## [Problem to solve]
Which of the lines below include the word "ONLYOFFICE"? Pull each one out.

(Entries taken from a collection)
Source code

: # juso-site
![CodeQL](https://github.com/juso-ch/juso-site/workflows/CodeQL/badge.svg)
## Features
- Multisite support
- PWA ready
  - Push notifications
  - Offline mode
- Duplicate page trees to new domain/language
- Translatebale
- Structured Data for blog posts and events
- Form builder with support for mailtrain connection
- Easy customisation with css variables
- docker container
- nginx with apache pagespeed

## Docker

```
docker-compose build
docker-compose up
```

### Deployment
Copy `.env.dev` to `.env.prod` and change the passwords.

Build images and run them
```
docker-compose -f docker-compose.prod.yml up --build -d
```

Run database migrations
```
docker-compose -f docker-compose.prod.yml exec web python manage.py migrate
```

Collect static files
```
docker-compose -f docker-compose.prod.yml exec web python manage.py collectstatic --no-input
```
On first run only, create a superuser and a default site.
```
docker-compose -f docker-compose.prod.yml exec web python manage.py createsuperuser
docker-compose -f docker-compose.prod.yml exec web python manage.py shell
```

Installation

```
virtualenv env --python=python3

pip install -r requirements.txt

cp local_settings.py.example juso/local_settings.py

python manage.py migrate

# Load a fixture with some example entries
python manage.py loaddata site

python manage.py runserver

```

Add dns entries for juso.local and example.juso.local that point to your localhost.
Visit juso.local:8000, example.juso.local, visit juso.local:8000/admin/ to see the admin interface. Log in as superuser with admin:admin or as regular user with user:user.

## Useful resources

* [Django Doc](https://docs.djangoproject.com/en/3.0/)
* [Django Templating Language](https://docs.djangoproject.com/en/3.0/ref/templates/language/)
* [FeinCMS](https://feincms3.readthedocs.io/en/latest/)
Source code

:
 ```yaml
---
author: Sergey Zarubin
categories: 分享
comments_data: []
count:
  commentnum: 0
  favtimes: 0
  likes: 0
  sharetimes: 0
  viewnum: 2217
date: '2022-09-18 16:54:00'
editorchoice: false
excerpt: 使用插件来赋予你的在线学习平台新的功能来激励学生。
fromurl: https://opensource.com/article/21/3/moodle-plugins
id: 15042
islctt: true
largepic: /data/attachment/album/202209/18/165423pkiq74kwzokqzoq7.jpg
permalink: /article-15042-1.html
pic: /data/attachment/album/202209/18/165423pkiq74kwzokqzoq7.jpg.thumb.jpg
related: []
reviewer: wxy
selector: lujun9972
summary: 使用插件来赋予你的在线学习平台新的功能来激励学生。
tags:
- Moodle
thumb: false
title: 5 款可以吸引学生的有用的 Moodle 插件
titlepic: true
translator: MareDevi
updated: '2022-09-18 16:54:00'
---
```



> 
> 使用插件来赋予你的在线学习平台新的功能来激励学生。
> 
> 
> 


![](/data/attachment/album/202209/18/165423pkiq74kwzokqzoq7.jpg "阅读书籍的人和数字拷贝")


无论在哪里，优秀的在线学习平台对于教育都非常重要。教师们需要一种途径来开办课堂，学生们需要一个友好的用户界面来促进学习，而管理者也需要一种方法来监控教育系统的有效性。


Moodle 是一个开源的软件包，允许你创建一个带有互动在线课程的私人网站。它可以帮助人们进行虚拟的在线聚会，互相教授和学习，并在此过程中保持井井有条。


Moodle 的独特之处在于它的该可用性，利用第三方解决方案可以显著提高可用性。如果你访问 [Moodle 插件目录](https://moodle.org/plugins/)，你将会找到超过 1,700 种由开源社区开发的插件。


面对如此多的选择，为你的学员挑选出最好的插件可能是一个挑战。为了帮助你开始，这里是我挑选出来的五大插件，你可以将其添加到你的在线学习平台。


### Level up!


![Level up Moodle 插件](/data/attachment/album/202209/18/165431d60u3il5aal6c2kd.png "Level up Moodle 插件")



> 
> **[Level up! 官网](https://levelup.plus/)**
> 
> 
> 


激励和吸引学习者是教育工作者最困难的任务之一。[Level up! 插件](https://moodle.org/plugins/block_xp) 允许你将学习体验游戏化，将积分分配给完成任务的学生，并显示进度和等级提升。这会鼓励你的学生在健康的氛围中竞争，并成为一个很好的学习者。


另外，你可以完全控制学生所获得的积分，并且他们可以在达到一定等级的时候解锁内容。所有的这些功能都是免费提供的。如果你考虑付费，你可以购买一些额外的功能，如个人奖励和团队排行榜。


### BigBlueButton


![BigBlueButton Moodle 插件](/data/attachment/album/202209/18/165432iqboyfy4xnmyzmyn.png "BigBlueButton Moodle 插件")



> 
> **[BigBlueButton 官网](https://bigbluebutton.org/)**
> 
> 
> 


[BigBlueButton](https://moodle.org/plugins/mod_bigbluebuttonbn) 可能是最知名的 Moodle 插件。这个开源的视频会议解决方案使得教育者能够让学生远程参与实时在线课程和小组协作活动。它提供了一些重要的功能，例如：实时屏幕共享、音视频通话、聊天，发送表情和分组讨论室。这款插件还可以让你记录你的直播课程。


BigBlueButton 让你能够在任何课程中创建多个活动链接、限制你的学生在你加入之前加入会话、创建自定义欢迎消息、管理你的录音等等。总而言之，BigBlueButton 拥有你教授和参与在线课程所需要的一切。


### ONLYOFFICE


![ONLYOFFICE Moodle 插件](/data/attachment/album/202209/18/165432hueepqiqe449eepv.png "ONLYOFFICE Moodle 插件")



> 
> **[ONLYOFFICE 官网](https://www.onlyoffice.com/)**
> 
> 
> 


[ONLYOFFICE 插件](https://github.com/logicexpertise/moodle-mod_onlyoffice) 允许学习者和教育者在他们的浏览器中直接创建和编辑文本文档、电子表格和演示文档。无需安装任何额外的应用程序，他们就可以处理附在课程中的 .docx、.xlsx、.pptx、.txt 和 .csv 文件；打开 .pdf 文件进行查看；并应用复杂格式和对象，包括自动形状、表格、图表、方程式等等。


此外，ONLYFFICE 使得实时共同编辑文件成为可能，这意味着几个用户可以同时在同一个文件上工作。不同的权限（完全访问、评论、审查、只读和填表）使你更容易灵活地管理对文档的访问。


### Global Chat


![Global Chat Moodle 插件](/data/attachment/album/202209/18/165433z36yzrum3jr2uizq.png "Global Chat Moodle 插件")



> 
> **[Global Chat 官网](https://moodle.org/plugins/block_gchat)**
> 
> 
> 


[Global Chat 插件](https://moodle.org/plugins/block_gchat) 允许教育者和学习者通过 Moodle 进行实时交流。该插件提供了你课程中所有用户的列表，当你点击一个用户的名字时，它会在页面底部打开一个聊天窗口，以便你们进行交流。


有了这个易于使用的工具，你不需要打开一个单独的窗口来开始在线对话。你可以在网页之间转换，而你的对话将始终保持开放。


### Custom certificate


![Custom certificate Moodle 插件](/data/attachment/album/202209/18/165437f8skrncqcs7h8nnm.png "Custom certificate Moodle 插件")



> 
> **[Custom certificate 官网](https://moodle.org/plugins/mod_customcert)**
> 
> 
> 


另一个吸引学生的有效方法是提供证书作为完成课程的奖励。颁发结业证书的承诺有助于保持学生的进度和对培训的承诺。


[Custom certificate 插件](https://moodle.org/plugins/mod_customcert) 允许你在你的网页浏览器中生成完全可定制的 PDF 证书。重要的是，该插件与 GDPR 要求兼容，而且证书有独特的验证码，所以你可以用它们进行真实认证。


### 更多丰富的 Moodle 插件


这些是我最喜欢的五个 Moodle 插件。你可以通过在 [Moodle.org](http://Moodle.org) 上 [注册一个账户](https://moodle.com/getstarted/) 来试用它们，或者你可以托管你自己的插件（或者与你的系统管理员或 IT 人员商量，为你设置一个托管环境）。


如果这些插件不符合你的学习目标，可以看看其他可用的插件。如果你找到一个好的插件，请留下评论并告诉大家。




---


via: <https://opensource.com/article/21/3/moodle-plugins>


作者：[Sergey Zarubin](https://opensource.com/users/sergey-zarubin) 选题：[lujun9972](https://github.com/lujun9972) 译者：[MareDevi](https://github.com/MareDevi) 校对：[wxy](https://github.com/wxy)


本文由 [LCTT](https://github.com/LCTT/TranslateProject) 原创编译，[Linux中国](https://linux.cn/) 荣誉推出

## [Finished exercise]
### ONLYOFFICE
![ONLYOFFICE Moodle 插件](/data/attachment/album/202209/18/165432hueepqiqe449eepv.png "ONLYOFFICE Moodle 插件")
> **[ONLYOFFICE 官网](https://www.onlyoffice.com/)**
[ONLYOFFICE 插件](https://github.com/logicexpertise/moodle-mod_onlyoffice) 允许学习者和教育者在他们的浏览器中直接创建和编辑文本文档、电子表格和演示文档。无需安装任何额外的应用程序，他们就可以处理附在课程中的 .docx、.xlsx、.pptx、.txt 和 .csv 文件；打开 .pdf 文件进行查看；并应用复杂格式和对象，包括自动形状、表格、图表、方程式等等。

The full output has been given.